One of the most innovative artists of his generation, Willie Cole isrenowned for works of art assembled from a single type of discarded, mass-produced object such as steam irons, hair dryers, bicycle parts, and, perhaps most notably, women's high heel shoes. He employs these objects' visible evidence of use, as well as the invisible energy transferred from their users, combining and arranging them until the meaning of the new whole transcends that of the parts. Cole describes himself as a "perceptual engineer" - in his sculptures both the components of the work and the work as a whole compose a dynamic visual counterpoint of old and new, past and present, personal and univsersal. Similarly, his sculptures often contain elements of play and humor that resonate against such serious themes as consumer waste, deterioration of the natural environment, slavery in America, and African and Asian religious beliefs. The titles Cole selects for his artworks are also integral to the experience of them and provide clues for mining their content.
The title of this exhibition, E Pluribus Unum, translates from Latin as "out of many, one," and refers to Cole's process for creating his work. Shown in this exhibition are major new sculptures which Cole has made from the empty, recycled water bottles that are so ubiquitous in contemporary society. He was drawn to the bottles' malleability as well as their translucency and light-reflecting properties. Easy access to huge quantities of these bottles has allowed Cole to create the larger scale work.
The idea for the exhibition's signature work, E Pluribus Unum, came from a dream Cole had about a golden Buddha, which he interpreted as achieving a higher enlightenment. Cole practiced Buddhism for many years and continues to live by the Buddhist principle of oneness - the belief that all things are connected - implied in the name of this sculpture. Each of the bottles hang upside-down suspended with plastic filament, and together they form an inverted pyramid shape. Inside each bottle is the image of a gold Buddha statue printed on clear plastic film. The hundreds of bottles, each reflecting light from both the clear plastic ridges and the gold images inside, endow the sculpture with a shimmering, spiritual quality. This effect is enhanced when random air currents make the entire piece sway or individual bottles float away before gently settling ack into the whole.

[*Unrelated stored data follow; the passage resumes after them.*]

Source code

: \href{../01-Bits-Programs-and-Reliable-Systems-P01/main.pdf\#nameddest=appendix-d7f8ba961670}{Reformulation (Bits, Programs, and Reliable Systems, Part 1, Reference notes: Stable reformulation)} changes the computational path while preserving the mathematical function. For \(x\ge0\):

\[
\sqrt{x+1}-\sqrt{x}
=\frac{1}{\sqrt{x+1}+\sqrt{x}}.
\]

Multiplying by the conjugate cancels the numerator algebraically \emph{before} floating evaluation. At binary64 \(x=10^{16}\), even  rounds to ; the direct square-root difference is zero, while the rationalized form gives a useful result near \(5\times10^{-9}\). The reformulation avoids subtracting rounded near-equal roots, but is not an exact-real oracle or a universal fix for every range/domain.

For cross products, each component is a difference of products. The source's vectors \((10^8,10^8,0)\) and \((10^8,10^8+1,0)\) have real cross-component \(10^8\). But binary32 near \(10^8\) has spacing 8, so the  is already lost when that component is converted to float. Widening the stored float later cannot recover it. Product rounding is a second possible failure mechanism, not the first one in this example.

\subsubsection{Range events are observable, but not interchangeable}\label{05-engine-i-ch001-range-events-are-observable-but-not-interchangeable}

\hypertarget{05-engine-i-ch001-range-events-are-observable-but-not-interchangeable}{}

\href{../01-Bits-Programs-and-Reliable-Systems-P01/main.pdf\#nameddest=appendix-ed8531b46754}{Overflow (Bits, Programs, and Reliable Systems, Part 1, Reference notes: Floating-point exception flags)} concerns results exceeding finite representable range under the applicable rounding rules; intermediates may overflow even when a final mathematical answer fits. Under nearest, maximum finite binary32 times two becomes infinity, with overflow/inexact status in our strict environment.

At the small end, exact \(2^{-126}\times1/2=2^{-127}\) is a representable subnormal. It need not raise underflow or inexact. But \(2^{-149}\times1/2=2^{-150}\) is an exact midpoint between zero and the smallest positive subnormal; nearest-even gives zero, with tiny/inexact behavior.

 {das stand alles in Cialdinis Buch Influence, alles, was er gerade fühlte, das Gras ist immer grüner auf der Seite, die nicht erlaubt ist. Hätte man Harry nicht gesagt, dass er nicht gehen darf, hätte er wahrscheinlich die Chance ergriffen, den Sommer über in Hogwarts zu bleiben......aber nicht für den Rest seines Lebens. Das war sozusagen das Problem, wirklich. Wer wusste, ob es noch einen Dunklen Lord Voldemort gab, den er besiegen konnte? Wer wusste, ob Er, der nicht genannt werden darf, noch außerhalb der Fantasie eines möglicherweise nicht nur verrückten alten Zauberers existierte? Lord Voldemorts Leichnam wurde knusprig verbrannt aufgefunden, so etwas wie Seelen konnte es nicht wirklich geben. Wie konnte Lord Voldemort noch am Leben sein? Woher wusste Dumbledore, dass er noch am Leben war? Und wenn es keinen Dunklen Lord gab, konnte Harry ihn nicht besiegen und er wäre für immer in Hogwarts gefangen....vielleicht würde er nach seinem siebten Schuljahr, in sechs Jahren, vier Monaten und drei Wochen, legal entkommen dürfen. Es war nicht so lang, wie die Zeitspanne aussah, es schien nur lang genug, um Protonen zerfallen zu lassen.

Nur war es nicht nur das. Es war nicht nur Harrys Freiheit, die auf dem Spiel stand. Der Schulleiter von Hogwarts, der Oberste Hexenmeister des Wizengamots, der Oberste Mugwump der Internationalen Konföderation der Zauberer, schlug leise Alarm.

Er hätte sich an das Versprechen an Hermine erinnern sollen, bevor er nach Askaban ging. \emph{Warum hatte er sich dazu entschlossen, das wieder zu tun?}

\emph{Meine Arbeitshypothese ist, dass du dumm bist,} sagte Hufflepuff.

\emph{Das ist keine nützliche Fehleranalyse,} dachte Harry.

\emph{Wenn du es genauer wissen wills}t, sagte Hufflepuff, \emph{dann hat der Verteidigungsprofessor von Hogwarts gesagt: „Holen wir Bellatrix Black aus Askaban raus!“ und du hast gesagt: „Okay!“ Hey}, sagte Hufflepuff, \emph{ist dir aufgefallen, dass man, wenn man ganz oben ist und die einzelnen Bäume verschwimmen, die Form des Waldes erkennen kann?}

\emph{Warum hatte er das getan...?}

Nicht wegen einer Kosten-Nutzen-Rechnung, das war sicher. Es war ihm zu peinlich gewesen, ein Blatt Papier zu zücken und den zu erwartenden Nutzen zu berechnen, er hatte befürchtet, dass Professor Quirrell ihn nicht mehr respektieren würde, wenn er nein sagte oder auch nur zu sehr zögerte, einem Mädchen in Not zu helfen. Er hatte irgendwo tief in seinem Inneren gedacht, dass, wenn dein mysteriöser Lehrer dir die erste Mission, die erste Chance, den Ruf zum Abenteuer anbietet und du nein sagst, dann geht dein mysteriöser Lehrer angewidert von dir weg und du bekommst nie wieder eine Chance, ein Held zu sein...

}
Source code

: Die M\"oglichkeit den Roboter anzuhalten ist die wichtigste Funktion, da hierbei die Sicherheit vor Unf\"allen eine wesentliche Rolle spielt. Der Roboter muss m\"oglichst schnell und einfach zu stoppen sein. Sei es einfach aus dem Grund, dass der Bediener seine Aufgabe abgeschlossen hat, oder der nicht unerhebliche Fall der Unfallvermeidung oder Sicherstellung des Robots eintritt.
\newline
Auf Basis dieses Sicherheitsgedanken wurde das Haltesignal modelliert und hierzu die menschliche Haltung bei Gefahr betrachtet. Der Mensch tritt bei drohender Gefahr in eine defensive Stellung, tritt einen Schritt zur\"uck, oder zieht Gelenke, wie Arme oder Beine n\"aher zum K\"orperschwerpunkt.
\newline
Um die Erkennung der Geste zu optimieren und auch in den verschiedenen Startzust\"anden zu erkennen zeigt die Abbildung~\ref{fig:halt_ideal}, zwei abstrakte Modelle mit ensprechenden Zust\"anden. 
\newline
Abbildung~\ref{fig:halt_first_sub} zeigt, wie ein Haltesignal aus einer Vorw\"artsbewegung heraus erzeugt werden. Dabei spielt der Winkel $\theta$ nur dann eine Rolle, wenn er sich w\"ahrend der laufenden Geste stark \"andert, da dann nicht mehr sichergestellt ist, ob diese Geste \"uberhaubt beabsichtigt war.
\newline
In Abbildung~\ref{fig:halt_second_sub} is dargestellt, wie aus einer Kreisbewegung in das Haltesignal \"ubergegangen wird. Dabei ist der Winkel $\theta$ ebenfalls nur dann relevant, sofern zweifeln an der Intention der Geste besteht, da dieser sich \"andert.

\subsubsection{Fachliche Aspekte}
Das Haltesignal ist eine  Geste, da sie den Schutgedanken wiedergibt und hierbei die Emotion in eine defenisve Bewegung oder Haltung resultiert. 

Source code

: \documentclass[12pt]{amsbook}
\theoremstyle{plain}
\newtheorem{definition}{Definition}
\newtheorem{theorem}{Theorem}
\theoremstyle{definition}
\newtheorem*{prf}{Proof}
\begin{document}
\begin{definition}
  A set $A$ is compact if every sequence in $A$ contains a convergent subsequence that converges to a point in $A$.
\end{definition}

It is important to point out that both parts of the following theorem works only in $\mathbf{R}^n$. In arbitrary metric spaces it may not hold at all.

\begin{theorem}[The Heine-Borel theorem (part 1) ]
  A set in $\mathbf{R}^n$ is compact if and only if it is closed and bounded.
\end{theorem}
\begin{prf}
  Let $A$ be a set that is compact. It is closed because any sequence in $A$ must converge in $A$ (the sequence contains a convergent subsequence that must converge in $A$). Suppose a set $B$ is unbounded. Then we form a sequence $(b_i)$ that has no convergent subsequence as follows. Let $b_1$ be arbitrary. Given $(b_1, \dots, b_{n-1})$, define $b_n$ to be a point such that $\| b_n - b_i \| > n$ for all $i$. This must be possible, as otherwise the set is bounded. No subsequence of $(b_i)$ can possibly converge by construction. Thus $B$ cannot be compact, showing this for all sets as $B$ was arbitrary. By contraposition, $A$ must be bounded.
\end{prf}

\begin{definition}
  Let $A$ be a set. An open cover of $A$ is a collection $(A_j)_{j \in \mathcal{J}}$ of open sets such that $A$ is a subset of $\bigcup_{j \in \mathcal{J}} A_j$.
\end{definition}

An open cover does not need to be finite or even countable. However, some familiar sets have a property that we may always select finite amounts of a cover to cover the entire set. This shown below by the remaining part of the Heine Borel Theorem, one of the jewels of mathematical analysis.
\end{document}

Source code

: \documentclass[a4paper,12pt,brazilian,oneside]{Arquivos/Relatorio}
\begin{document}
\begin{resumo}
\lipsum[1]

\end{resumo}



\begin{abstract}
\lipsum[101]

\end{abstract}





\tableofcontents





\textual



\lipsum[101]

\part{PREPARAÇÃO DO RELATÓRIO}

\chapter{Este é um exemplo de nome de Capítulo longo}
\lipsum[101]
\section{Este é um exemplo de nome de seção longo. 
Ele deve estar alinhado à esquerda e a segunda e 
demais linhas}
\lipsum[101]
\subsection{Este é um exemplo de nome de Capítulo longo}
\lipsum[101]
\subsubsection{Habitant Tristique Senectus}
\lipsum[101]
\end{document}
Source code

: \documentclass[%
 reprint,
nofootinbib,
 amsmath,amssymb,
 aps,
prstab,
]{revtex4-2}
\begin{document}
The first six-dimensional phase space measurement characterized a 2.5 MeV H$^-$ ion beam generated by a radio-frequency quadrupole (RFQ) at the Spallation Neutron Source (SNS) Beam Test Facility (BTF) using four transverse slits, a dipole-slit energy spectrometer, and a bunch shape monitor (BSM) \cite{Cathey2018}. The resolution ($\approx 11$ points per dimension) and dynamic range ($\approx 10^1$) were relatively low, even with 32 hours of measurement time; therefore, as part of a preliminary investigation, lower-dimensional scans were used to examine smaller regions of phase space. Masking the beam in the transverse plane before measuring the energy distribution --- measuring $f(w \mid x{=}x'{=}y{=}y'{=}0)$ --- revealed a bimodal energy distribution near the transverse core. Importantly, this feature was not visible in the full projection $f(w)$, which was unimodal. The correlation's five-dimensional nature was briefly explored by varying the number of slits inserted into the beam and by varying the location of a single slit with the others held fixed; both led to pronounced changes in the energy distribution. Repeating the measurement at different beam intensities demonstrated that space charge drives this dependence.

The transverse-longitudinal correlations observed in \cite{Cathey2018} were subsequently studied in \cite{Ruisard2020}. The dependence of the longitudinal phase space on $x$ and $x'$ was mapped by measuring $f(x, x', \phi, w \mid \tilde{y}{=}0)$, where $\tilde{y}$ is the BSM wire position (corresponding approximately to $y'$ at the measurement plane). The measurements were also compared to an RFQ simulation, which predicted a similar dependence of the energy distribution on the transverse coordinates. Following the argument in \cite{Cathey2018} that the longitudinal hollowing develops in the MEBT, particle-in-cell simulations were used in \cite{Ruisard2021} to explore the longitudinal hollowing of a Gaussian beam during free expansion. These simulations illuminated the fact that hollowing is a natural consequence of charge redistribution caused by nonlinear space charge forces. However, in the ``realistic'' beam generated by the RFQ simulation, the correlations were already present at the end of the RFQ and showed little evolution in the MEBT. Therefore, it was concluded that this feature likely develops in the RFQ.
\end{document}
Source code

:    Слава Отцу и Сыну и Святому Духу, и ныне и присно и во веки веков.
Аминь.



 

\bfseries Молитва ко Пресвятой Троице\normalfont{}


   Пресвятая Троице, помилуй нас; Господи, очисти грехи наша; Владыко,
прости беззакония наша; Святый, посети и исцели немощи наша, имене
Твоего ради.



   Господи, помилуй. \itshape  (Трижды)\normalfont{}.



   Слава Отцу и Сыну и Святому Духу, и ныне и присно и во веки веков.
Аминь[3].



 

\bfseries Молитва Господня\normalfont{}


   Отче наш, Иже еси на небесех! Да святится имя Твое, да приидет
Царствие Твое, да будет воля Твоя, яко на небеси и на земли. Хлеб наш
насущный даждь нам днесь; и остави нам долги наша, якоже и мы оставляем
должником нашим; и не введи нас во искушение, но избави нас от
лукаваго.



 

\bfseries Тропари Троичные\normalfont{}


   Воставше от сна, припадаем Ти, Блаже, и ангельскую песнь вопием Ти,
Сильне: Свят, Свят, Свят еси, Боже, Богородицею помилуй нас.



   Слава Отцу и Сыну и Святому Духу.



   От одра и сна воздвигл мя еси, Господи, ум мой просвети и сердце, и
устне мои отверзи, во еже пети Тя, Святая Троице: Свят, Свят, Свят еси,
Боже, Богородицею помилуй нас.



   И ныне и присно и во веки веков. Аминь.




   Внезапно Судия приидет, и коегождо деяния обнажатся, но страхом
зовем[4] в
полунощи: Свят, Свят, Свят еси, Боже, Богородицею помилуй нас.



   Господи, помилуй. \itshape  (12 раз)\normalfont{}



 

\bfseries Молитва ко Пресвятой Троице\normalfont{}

Another major work, H2O, is a fully-sized automobile made from 3,000 clear plastic water bottles that Cole created in his garage, an irony fully appreciated by the artist. In this piece it is especially apparent that the bottle artworks require careful planning - calculating the number of bottles required for each, determining the method for holding them together, finding appropriate materials to support the shapes, and so on. The name of the work refers to the fact that drinkable water has been turned into a consumer item, purchased in plastic bottles that are, along with the gasoline used for fueling cars, a product of the oil refining process. H2O is a reminder of the over-reliance on cars, fossil fuels and single-use packaging in our consumer society, as well as their consequences - water and air pollution. This complex work also speaks to American's love of their cars, and it is both captivating and delightful to be presented with one made of such improbably materials.